The last section of the poem, including the third quatrain and the final couplet, begins with a shift in the poem: “But hang on here while we make the turn into the final six where all will be resolved, where longing and heartache will find an end,”. In Petrarchan sonnets, Petrarch almost always included a shift, or turning point, at line 9 that usually changed/enhanced the poem’s meaning. Collins here intends to do the same, pausing his complaints to find a resolution to his “sonnet”‘s troubled beginning. He writes, “where Laura will tell Petrarch to put down his pen, take off those crazy medieval tights, blow out the lights, and come at last to bed.” For context, Laura was Petrarch’s wife and muse for over 300 of his sonnets. Petrarch certainly lacked no motivation to write his love sonnets, but Collins takes this love further than the page; using Laura as Petrarch’s motivation, Collins writes of a fictional situation in which Laura tells Petrarch to stop writing, take off his crazy (and iconic) tights, and finally go to bed with her. The message behind this closing scene is that sometimes it’s best to “take off those crazy medieval tights” and spend more time with the things you actually love, rather than just writing about them. Collins argues that it is better to show love through deeds than through words.
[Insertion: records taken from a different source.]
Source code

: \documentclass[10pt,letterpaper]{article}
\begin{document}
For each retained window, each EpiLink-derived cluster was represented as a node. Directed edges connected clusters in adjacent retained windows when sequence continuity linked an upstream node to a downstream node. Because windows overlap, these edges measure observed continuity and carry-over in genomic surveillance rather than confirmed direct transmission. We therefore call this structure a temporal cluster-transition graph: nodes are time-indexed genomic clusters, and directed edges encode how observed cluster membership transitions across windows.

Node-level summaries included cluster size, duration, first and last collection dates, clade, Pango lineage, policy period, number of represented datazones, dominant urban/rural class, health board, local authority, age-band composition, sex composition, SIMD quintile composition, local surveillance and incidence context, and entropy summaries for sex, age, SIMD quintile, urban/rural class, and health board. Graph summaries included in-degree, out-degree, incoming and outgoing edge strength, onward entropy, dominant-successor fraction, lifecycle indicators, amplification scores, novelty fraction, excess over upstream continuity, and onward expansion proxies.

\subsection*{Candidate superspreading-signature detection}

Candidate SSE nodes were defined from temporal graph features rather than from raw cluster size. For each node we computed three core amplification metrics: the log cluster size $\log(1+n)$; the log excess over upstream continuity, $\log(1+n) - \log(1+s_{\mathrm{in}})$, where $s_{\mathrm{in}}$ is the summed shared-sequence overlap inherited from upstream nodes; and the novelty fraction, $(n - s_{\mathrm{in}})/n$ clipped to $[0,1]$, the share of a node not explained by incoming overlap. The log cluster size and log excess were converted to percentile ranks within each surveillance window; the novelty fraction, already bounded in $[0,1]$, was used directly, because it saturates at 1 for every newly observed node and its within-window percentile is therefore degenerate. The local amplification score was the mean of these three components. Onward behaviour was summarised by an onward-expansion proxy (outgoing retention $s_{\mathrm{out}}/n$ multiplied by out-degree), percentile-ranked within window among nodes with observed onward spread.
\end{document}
Petrarch’s medieval tights represent the strictness of the sonnet form; Petrarch taking them off and going to bed with Laura represents freeing oneself from inflexible and monotonous poetic standards to write freely. Collins does this himself throughout the poem, refusing to use iambic pentameter or any form of a rhyme scheme, which are arguably the most annoying and strictest parts of writing a traditional sonnet. In summary, Collins creates the theme of living and loving in the moment rather than wasting time on things that limit one’s ability to express love by introducing the firm, boring, and nonsensical rules of a sonnet, and then juxtaposing it with a situation where those rules are taken away and one can express their love freely.